What you should do:
A word-for-word copy of the entries, with images excluded, is the expected answer.

Exercise material below:

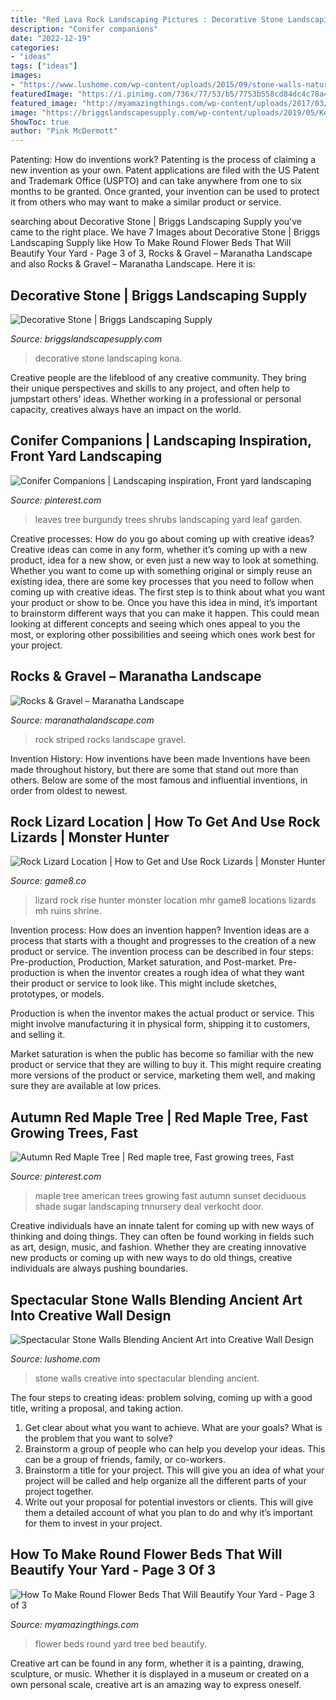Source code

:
 ```yaml
---
title: "Red Lava Rock Landscaping Pictures : Decorative Stone Landscaping Kona"
description: "Conifer companions"
date: "2022-12-19"
categories:
- "ideas"
tags: ["ideas"]
images:
- "https://www.lushome.com/wp-content/uploads/2015/09/stone-walls-natural-stone-wall-design-ideas-13.jpg"
featuredImage: "https://i.pinimg.com/736x/77/53/b5/7753b558cd84dc4c78a42fa30d0f1736--red-tree-red-leaves.jpg"
featured_image: "http://myamazingthings.com/wp-content/uploads/2017/03/tree-bed.jpg"
image: "https://briggslandscapesupply.com/wp-content/uploads/2019/05/Kona.jpg"
ShowToc: true
author: "Pink McDermott"
---
```



Patenting: How do inventions work?
Patenting is the process of claiming a new invention as your own. Patent applications are filed with the US Patent and Trademark Office (USPTO) and can take anywhere from one to six months to be granted. Once granted, your invention can be used to protect it from others who may want to make a similar product or service.

	

		
searching about Decorative Stone | Briggs Landscaping Supply you've came to the right place. We have 7 Images about Decorative Stone | Briggs Landscaping Supply like How To Make Round Flower Beds That Will Beautify Your Yard - Page 3 of 3, Rocks &amp; Gravel – Maranatha Landscape and also Rocks &amp; Gravel – Maranatha Landscape. Here it is:
		
    
## Decorative Stone | Briggs Landscaping Supply

<img loading=lazy src="https://briggslandscapesupply.com/wp-content/uploads/2019/05/Kona.jpg" onerror="this.onerror=null;this.src='https://tse3.mm.bing.net/th?id=OIP.0xcGGLz60nT6RFfWLnTqBwHaFj&amp;pid=15.1';" alt="Decorative Stone | Briggs Landscaping Supply">

_Source: briggslandscapesupply.com_

>decorative stone landscaping kona. 

	

Creative people are the lifeblood of any creative community. They bring their unique perspectives and skills to any project, and often help to jumpstart others' ideas. Whether working in a professional or personal capacity, creatives always have an impact on the world.

    
## Conifer Companions | Landscaping Inspiration, Front Yard Landscaping

<img loading=lazy src="https://i.pinimg.com/736x/77/53/b5/7753b558cd84dc4c78a42fa30d0f1736--red-tree-red-leaves.jpg" onerror="this.onerror=null;this.src='https://tse2.mm.bing.net/th?id=OIP.a2hnL67BMNhSF2NBLo60pwHaEb&amp;pid=15.1';" alt="Conifer Companions | Landscaping inspiration, Front yard landscaping">

_Source: pinterest.com_

>leaves tree burgundy trees shrubs landscaping yard leaf garden. 

	

Creative processes: How do you go about coming up with creative ideas?
Creative ideas can come in any form, whether it’s coming up with a new product, idea for a new show, or even just a new way to look at something. Whether you want to come up with something original or simply reuse an existing idea, there are some key processes that you need to follow when coming up with creative ideas. 
The first step is to think about what you want your product or show to be. Once you have this idea in mind, it’s important to brainstorm different ways that you can make it happen. This could mean looking at different concepts and seeing which ones appeal to you the most, or exploring other possibilities and seeing which ones work best for your project.

    
## Rocks &amp; Gravel – Maranatha Landscape

<img loading=lazy src="http://maranathalandscape.com/wp-content/uploads/2017/03/Striped-Rock-Marantha-Landscape-Bakesfield.jpg" onerror="this.onerror=null;this.src='https://tse4.mm.bing.net/th?id=OIP.g9JMxuXggNvzySMkyBlgtwHaHa&amp;pid=15.1';" alt="Rocks &amp; Gravel – Maranatha Landscape">

_Source: maranathalandscape.com_

>rock striped rocks landscape gravel. 

	

Invention History: How inventions have been made
Inventions have been made throughout history, but there are some that stand out more than others. Below are some of the most famous and influential inventions, in order from oldest to newest.

    
## Rock Lizard Location | How To Get And Use Rock Lizards | Monster Hunter

<img loading=lazy src="https://img.game8.co/3344895/4385b483f15243a4f7dfde401f313cf8.png/show" onerror="this.onerror=null;this.src='https://tse4.mm.bing.net/th?id=OIP.J6-RigxpCR6-C43GLw9GgQAAAA&amp;pid=15.1';" alt="Rock Lizard Location | How to Get and Use Rock Lizards | Monster Hunter">

_Source: game8.co_

>lizard rock rise hunter monster location mhr game8 locations lizards mh ruins shrine. 

	

Invention process: How does an invention happen?
Invention ideas are a process that starts with a thought and progresses to the creation of a new product or service. The invention process can be described in four steps: Pre-production, Production, Market saturation, and Post-market.
Pre-production is when the inventor creates a rough idea of what they want their product or service to look like. This might include sketches, prototypes, or models.

Production is when the inventor makes the actual product or service. This might involve manufacturing it in physical form, shipping it to customers, and selling it.

Market saturation is when the public has become so familiar with the new product or service that they are willing to buy it. This might require creating more versions of the product or service, marketing them well, and making sure they are available at low prices.

    
## Autumn Red Maple Tree | Red Maple Tree, Fast Growing Trees, Fast

<img loading=lazy src="https://i.pinimg.com/736x/a1/65/6c/a1656cde230ae679a17354335c1f0db6.jpg" onerror="this.onerror=null;this.src='https://tse1.mm.bing.net/th?id=OIP.BHCINNbqVIiHt66lXd3L8QHaHa&amp;pid=15.1';" alt="Autumn Red Maple Tree | Red maple tree, Fast growing trees, Fast">

_Source: pinterest.com_

>maple tree american trees growing fast autumn sunset deciduous shade sugar landscaping tnnursery deal verkocht door. 

	

Creative individuals have an innate talent for coming up with new ways of thinking and doing things. They can often be found working in fields such as art, design, music, and fashion. Whether they are creating innovative new products or coming up with new ways to do old things, creative individuals are always pushing boundaries.

    
## Spectacular Stone Walls Blending Ancient Art Into Creative Wall Design

<img loading=lazy src="https://www.lushome.com/wp-content/uploads/2015/09/stone-walls-natural-stone-wall-design-ideas-13.jpg" onerror="this.onerror=null;this.src='https://tse1.mm.bing.net/th?id=OIP.TEspnoqTWGHx8f3Rhu_xwQHaFj&amp;pid=15.1';" alt="Spectacular Stone Walls Blending Ancient Art into Creative Wall Design">

_Source: lushome.com_

>stone walls creative into spectacular blending ancient. 

	

The four steps to creating ideas: problem solving, coming up with a good title, writing a proposal, and taking action.
1. Get clear about what you want to achieve. What are your goals? What is the problem that you want to solve? 
2. Brainstorm a group of people who can help you develop your ideas. This can be a group of friends, family, or co-workers. 
3. Brainstorm a title for your project. This will give you an idea of what your project will be called and help organize all the different parts of your project together. 
4. Write out your proposal for potential investors or clients. This will give them a detailed account of what you plan to do and why it’s important for them to invest in your project.

    
## How To Make Round Flower Beds That Will Beautify Your Yard - Page 3 Of 3

<img loading=lazy src="http://myamazingthings.com/wp-content/uploads/2017/03/tree-bed.jpg" onerror="this.onerror=null;this.src='https://tse3.mm.bing.net/th?id=OIP.l1yiLn_ZM72PRxgMn1sVTAHaE9&amp;pid=15.1';" alt="How To Make Round Flower Beds That Will Beautify Your Yard - Page 3 of 3">

_Source: myamazingthings.com_

>flower beds round yard tree bed beautify. 

	

Creative art can be found in any form, whether it is a painting, drawing, sculpture, or music. Whether it is displayed in a museum or created on a own personal scale, creative art is an amazing way to express oneself.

End of Exercise material.

Completed exercise:
Source code

:
 ```yaml
---
title: "Red Lava Rock Landscaping Pictures : Decorative Stone Landscaping Kona"
description: "Conifer companions"
date: "2022-12-19"
categories:
- "ideas"
tags: ["ideas"]
images:
- "https://www.lushome.com/wp-content/uploads/2015/09/stone-walls-natural-stone-wall-design-ideas-13.jpg"
featuredImage: "https://i.pinimg.com/736x/77/53/b5/7753b558cd84dc4c78a42fa30d0f1736--red-tree-red-leaves.jpg"
featured_image: "http://myamazingthings.com/wp-content/uploads/2017/03/tree-bed.jpg"
image: "https://briggslandscapesupply.com/wp-content/uploads/2019/05/Kona.jpg"
ShowToc: true
author: "Pink McDermott"
---
```



Patenting: How do inventions work?
Patenting is the process of claiming a new invention as your own. Patent applications are filed with the US Patent and Trademark Office (USPTO) and can take anywhere from one to six months to be granted. Once granted, your invention can be used to protect it from others who may want to make a similar product or service.

	

		
searching about Decorative Stone | Briggs Landscaping Supply you've came to the right place. We have 7 Images about Decorative Stone | Briggs Landscaping Supply like How To Make Round Flower Beds That Will Beautify Your Yard - Page 3 of 3, Rocks &amp; Gravel – Maranatha Landscape and also Rocks &amp; Gravel – Maranatha Landscape. Here it is:
		
    
## Decorative Stone | Briggs Landscaping Supply

<img loading=lazy src="https://briggslandscapesupply.com/wp-content/uploads/2019/05/Kona.jpg" onerror="this.onerror=null;this.src='https://tse3.mm.bing.net/th?id=OIP.0xcGGLz60nT6RFfWLnTqBwHaFj&amp;pid=15.1';" alt="Decorative Stone | Briggs Landscaping Supply">

_Source: briggslandscapesupply.com_

>decorative stone landscaping kona. 

	

Creative people are the lifeblood of any creative community. They bring their unique perspectives and skills to any project, and often help to jumpstart others' ideas. Whether working in a professional or personal capacity, creatives always have an impact on the world.

    
## Conifer Companions | Landscaping Inspiration, Front Yard Landscaping

<img loading=lazy src="https://i.pinimg.com/736x/77/53/b5/7753b558cd84dc4c78a42fa30d0f1736--red-tree-red-leaves.jpg" onerror="this.onerror=null;this.src='https://tse2.mm.bing.net/th?id=OIP.a2hnL67BMNhSF2NBLo60pwHaEb&amp;pid=15.1';" alt="Conifer Companions | Landscaping inspiration, Front yard landscaping">

_Source: pinterest.com_

>leaves tree burgundy trees shrubs landscaping yard leaf garden. 

	

Creative processes: How do you go about coming up with creative ideas?
Creative ideas can come in any form, whether it’s coming up with a new product, idea for a new show, or even just a new way to look at something. Whether you want to come up with something original or simply reuse an existing idea, there are some key processes that you need to follow when coming up with creative ideas. 
The first step is to think about what you want your product or show to be. Once you have this idea in mind, it’s important to brainstorm different ways that you can make it happen. This could mean looking at different concepts and seeing which ones appeal to you the most, or exploring other possibilities and seeing which ones work best for your project.

    
## Rocks &amp; Gravel – Maranatha Landscape

<img loading=lazy src="http://maranathalandscape.com/wp-content/uploads/2017/03/Striped-Rock-Marantha-Landscape-Bakesfield.jpg" onerror="this.onerror=null;this.src='https://tse4.mm.bing.net/th?id=OIP.g9JMxuXggNvzySMkyBlgtwHaHa&amp;pid=15.1';" alt="Rocks &amp; Gravel – Maranatha Landscape">

_Source: maranathalandscape.com_

>rock striped rocks landscape gravel. 

	

Invention History: How inventions have been made
Inventions have been made throughout history, but there are some that stand out more than others. Below are some of the most famous and influential inventions, in order from oldest to newest.

    
## Rock Lizard Location | How To Get And Use Rock Lizards | Monster Hunter

<img loading=lazy src="https://img.game8.co/3344895/4385b483f15243a4f7dfde401f313cf8.png/show" onerror="this.onerror=null;this.src='https://tse4.mm.bing.net/th?id=OIP.J6-RigxpCR6-C43GLw9GgQAAAA&amp;pid=15.1';" alt="Rock Lizard Location | How to Get and Use Rock Lizards | Monster Hunter">

_Source: game8.co_

>lizard rock rise hunter monster location mhr game8 locations lizards mh ruins shrine. 

	

Invention process: How does an invention happen?
Invention ideas are a process that starts with a thought and progresses to the creation of a new product or service. The invention process can be described in four steps: Pre-production, Production, Market saturation, and Post-market.
Pre-production is when the inventor creates a rough idea of what they want their product or service to look like. This might include sketches, prototypes, or models.

Production is when the inventor makes the actual product or service. This might involve manufacturing it in physical form, shipping it to customers, and selling it.

Market saturation is when the public has become so familiar with the new product or service that they are willing to buy it. This might require creating more versions of the product or service, marketing them well, and making sure they are available at low prices.

    
## Autumn Red Maple Tree | Red Maple Tree, Fast Growing Trees, Fast

<img loading=lazy src="https://i.pinimg.com/736x/a1/65/6c/a1656cde230ae679a17354335c1f0db6.jpg" onerror="this.onerror=null;this.src='https://tse1.mm.bing.net/th?id=OIP.BHCINNbqVIiHt66lXd3L8QHaHa&amp;pid=15.1';" alt="Autumn Red Maple Tree | Red maple tree, Fast growing trees, Fast">

_Source: pinterest.com_

>maple tree american trees growing fast autumn sunset deciduous shade sugar landscaping tnnursery deal verkocht door. 

	

Creative individuals have an innate talent for coming up with new ways of thinking and doing things. They can often be found working in fields such as art, design, music, and fashion. Whether they are creating innovative new products or coming up with new ways to do old things, creative individuals are always pushing boundaries.

    
## Spectacular Stone Walls Blending Ancient Art Into Creative Wall Design

<img loading=lazy src="https://www.lushome.com/wp-content/uploads/2015/09/stone-walls-natural-stone-wall-design-ideas-13.jpg" onerror="this.onerror=null;this.src='https://tse1.mm.bing.net/th?id=OIP.TEspnoqTWGHx8f3Rhu_xwQHaFj&amp;pid=15.1';" alt="Spectacular Stone Walls Blending Ancient Art into Creative Wall Design">

_Source: lushome.com_

>stone walls creative into spectacular blending ancient. 

	

The four steps to creating ideas: problem solving, coming up with a good title, writing a proposal, and taking action.
1. Get clear about what you want to achieve. What are your goals? What is the problem that you want to solve? 
2. Brainstorm a group of people who can help you develop your ideas. This can be a group of friends, family, or co-workers. 
3. Brainstorm a title for your project. This will give you an idea of what your project will be called and help organize all the different parts of your project together. 
4. Write out your proposal for potential investors or clients. This will give them a detailed account of what you plan to do and why it’s important for them to invest in your project.

    
## How To Make Round Flower Beds That Will Beautify Your Yard - Page 3 Of 3

<img loading=lazy src="http://myamazingthings.com/wp-content/uploads/2017/03/tree-bed.jpg" onerror="this.onerror=null;this.src='https://tse3.mm.bing.net/th?id=OIP.l1yiLn_ZM72PRxgMn1sVTAHaE9&amp;pid=15.1';" alt="How To Make Round Flower Beds That Will Beautify Your Yard - Page 3 of 3">

_Source: myamazingthings.com_

>flower beds round yard tree bed beautify. 

	

Creative art can be found in any form, whether it is a painting, drawing, sculpture, or music. Whether it is displayed in a museum or created on a own personal scale, creative art is an amazing way to express oneself.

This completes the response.